We kept the scatterplot, but distinguished different species by color. To further differentiate points, we also changed the shape of the points and made them depend on species. In other words, we doubly encoded the species information in both the shape and color of the points in the scatterplot.

Suppose we don’t want all the species on the same plot. Versicolor and virginica flowers are intermixed, making them difficult to distinguish in the plot. We may try to create three plots side-by-side by changing the settings of a function called par(), which controls how plots are created. The following code does so:

width_range <- range(iris$Sepal.Width)
length_range <- range(iris$Sepal.Length)
# Manually split into three datasets
iris_setosa <- subset(iris, subset = Species == "setosa")
iris_versicolor <- subset(iris, subset = Species == "versicolor")
iris_virginica <- subset(iris, subset = Species == "virginica")
# The par function controls plotting parameters like margin size, borders,
# and many others. For this purpose, we would like to use margin to allow us
# to plot multiple plots, specifically in a 1x3 grid. The parameter we can
# set with par to control this is mfrow, which we set with a length 2 vector
# with the first coordinate being the number of rows, and the second
# coordinate being the number of columns. First, save the current par
# settings:
old_par <- par()
# Now, change the settings
par(mfrow = c(1, 3))
# After setting this way, we call plots as usual, but when they are made
# they will be added to the 1x3 graphic left-to-right, top-to-bottom.  I
# also use formula notation to create the plot here. To make a (x,y) plot,
# use y ~ x.
plot(Sepal.Width ~ Sepal.Length, data = iris_setosa, ylim = width_range, xlim = length_range, 
    main = "setosa")
plot(Sepal.Width ~ Sepal.Length, data = iris_versicolor, ylim = width_range, 
    xlim = length_range, main = "versicolor")
plot(Sepal.Width ~ Sepal.Length, data = iris_virginica, ylim = width_range, 
    xlim = length_range, main = "virginica")

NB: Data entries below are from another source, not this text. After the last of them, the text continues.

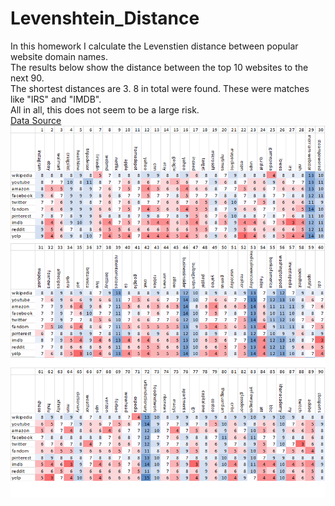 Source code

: # Levenshtein_Distance
In this homework I calculate the Levenstien distance between popular website domain names.<br>
The results below show the distance between the top 10 websites to the next 90.<br>
The shortest distances are 3. 8 in total were found. These were matches like "IRS" and "IMDB".<br>
All in all, this does not seem to be a large risk.<br>
[Data Source](https://ahrefs.com/blog/most-visited-websites/)
![](Results%201.bmp) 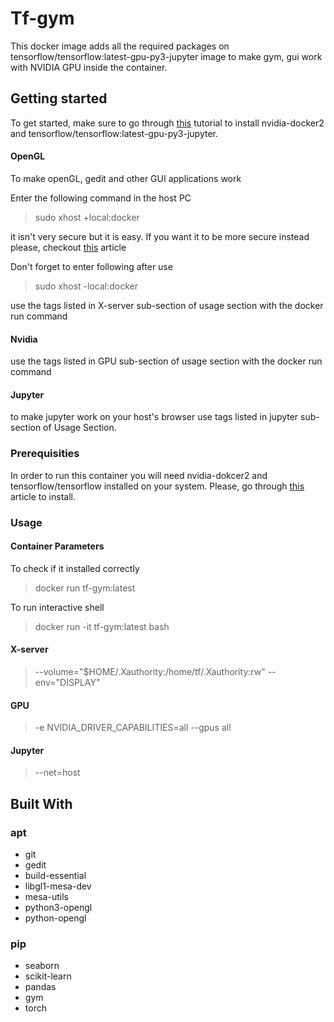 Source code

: # Tf-gym
This docker image adds all the required packages on tensorflow/tensorflow:latest-gpu-py3-jupyter image to make gym, gui work with NVIDIA GPU inside the container.

##  Getting started

To get started, make sure to go through [this](https://www.tensorflow.org/install/docker) tutorial to install nvidia-docker2 and tensorflow/tensorflow:latest-gpu-py3-jupyter.

#### OpenGL

To make openGL, gedit and other GUI applications work

Enter the following command in the host PC
> sudo xhost +local:docker

it isn't very secure but it is easy. If you want it to be more secure instead please, checkout [this](http://wiki.ros.org/docker/Tutorials/GUI) article

Don't forget to enter following after use
> sudo xhost -local:docker

use the tags listed in X-server sub-section of usage section with the docker run command

#### Nvidia

use the tags listed in GPU sub-section of usage section with the docker run command

#### Jupyter

to make jupyter work on your host's browser use tags listed in jupyter sub-section of Usage Section.

### Prerequisities

In order to run this container you will need nvidia-dokcer2 and tensorflow/tensorflow installed on your system. Please, go through [this](https://www.tensorflow.org/install/docker) article to install.

### Usage

#### Container Parameters

To check if it installed correctly
> docker run tf-gym:latest

To run interactive shell
> docker run -it tf-gym:latest bash

#### X-server
> --volume="$HOME/.Xauthority:/home/tf/.Xauthority:rw" 
> --env="DISPLAY"

#### GPU
> -e NVIDIA_DRIVER_CAPABILITIES=all
> --gpus all

#### Jupyter
> --net=host

## Built With

### apt

* git
* gedit
* build-essential
* libgl1-mesa-dev
* mesa-utils
* python3-opengl
* python-opengl

### pip

* seaborn
* scikit-learn
* pandas
* gym
* torch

# You should reset par to its original settings once done, or you will
# continue to get plots using these settings, which may not be what you
# want.
par(old_par)

## Warning in par(old_par): graphical parameter "cin" cannot be set

## Warning in par(old_par): graphical parameter "cra" cannot be set

## Warning in par(old_par): graphical parameter "csi" cannot be set

## Warning in par(old_par): graphical parameter "cxy" cannot be set

## Warning in par(old_par): graphical parameter "din" cannot be set

## Warning in par(old_par): graphical parameter "page" cannot be set

Now, suppose that a third variable we wish to plot is numerical rather than categorical. We may use a bubbleplot to do so, where we create a scatterplot but each point in the scatterplot is a circle with area representing the value of a third variable. (Note that the third variable must be encoded by area, not diameter! This is because people percieve area, not diameter, and using diameter to encode information rather than area will create plots that are confusing and misleading.) We can create a bubble chart in R by making the cex parameter in plot(), which controls the size of points, dependant on one of the variables in the data set.

The following plot is a bubbleplot that shows states average teacher salary, average total SAT score, and encodes the percentage of SAT takers as the area of the bubbles.

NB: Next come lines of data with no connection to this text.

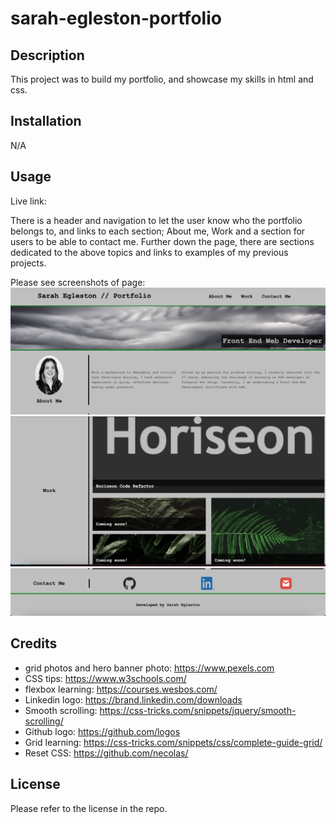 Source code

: # sarah-egleston-portfolio

## Description

This project was to build my portfolio, and showcase my skills in html and css.

## Installation

N/A

## Usage
Live link: 

There is a header and navigation to let the user know who the portfolio belongs to, and links to each section; About me, Work and a section for users to be able to contact me. Further down the page, there are sections dedicated to the above topics and links to examples of my previous projects. 

Please see screenshots of page:
![alt text](./assets/images/Screenshot%202023-11-23%20at%2021.46.04.png)
![alt text](./assets/images/Screenshot%202023-11-23%20at%2021.46.22.png)
![alt text](./assets/images/Screenshot%202023-11-23%20at%2021.46.34.png)



## Credits


- grid photos and hero banner photo: https://www.pexels.com
- CSS tips: https://www.w3schools.com/
- flexbox learning: https://courses.wesbos.com/
- Linkedin logo: https://brand.linkedin.com/downloads
- Smooth scrolling: https://css-tricks.com/snippets/jquery/smooth-scrolling/
- Github logo: https://github.com/logos
- Grid learning: https://css-tricks.com/snippets/css/complete-guide-grid/
- Reset CSS: https://github.com/necolas/



## License

Please refer to the license in the repo.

# The SAT data is in UsingR
library(UsingR)
plot(total ~ salary, data = SAT,
     # filled circles
     pch = 16,
     # rgb is a function for creating colors via RGB values. The alpha parameter controls transparency. I make the circles semi-transparent.
     col=rgb(red = 0, green = 0, blue = 0, alpha = 0.250),
     # cex controls the size (length) of the points. The following makes the points' area dependant on the perc variable in SAT, with division by 10 just to keep sizes under control
     cex = sqrt(perc/10))

So far, we have seen ways to visualize three variables together, basing our graphics on scatterplots. What about data sets with more than three variables?

A scatterplot matrix creates multiple scatterplots in a grid (matrix), each showing a different combination of variables. The variables become the rows and columns of the matrix, and the plot in a particular row and column of the matrix represents a particular combination of the variables.

The pairs() function will create scatterplot matrices. The first argument passed to it is a data frame containing the data to be plotted, and other parameters can change details about how the plot is made. I create a scatterplot matrix for the iris dataset below.

pairs(iris[c("Sepal.Length", "Sepal.Width", "Petal.Length", "Petal.Width")],
      # Make color depend on species
      col = iris$Species)

Another way to visualize multivariate data is with a parallel coordinate plot. This plot will display variables as vertical axis lines and data points as lines connecting the axes. The point where a data point line intersects an axis represents the value of that variable for that data point.

The parcoord() function (in the MASS package) creates parallel coordinate plots. The first argument is a data frame containing the data to be plotted, and other parameters control other features of the resulting plot. An example for the iris data is shown below.

library(MASS)
parcoord(iris[c("Sepal.Length", "Sepal.Width", "Petal.Length", "Petal.Width")], 
    col = iris$Species)

A heatmap is a matrix where the rows are data points, columns are variables, and in each cell of the matrix the value of a variable for an observation is represented in color. The hue or intensity of the color depends on the value of the variable.

The heatmap() function will create heatmaps in R. The first argument is the numeric matrix with the data to plot. I create a heatmap for the mtcars data set below.

heatmap(as.matrix(mtcars), Rowv = NA, Colv = NA)

# This is not a useful plot; the heatmap function thinks that all the
# observations are in the same units. What I will do is create a numeric
# matrix with the standardized value of each variable, where I subtract the
# mean of each variable from each observation, then divide by the standard
# deviation.
plotmat <- sapply(mtcars, scale)
rownames(plotmat) <- rownames(mtcars)
heatmap(plotmat, Rowv = NA, Colv = NA)

Plotting with base R has the advantage that all installations of R include the base R systems. All other plotting implementations are best seen as useful user interfaces for the existing base R system (particularly a plotting system called grid, which is the basis of lattice and ggplot2). Additionally, plot() is a generic function that can be programmed to create the most useful plot for the object passed to it.

That said, many data analysts prefer to use packages such as lattice or ggplot2 for much of their graphical work, avoiding base R plotting. Unless there is a convenience function or plot() method for whatever plot you wish to make, it can be unacceptably tedious to make plots using only base R, especially if they are complex plots. The plot we created for the second iris scatterplot, for example, needed a legend, which we created manually in a manner both tedious and not very robust to changes in the plot or underlying data.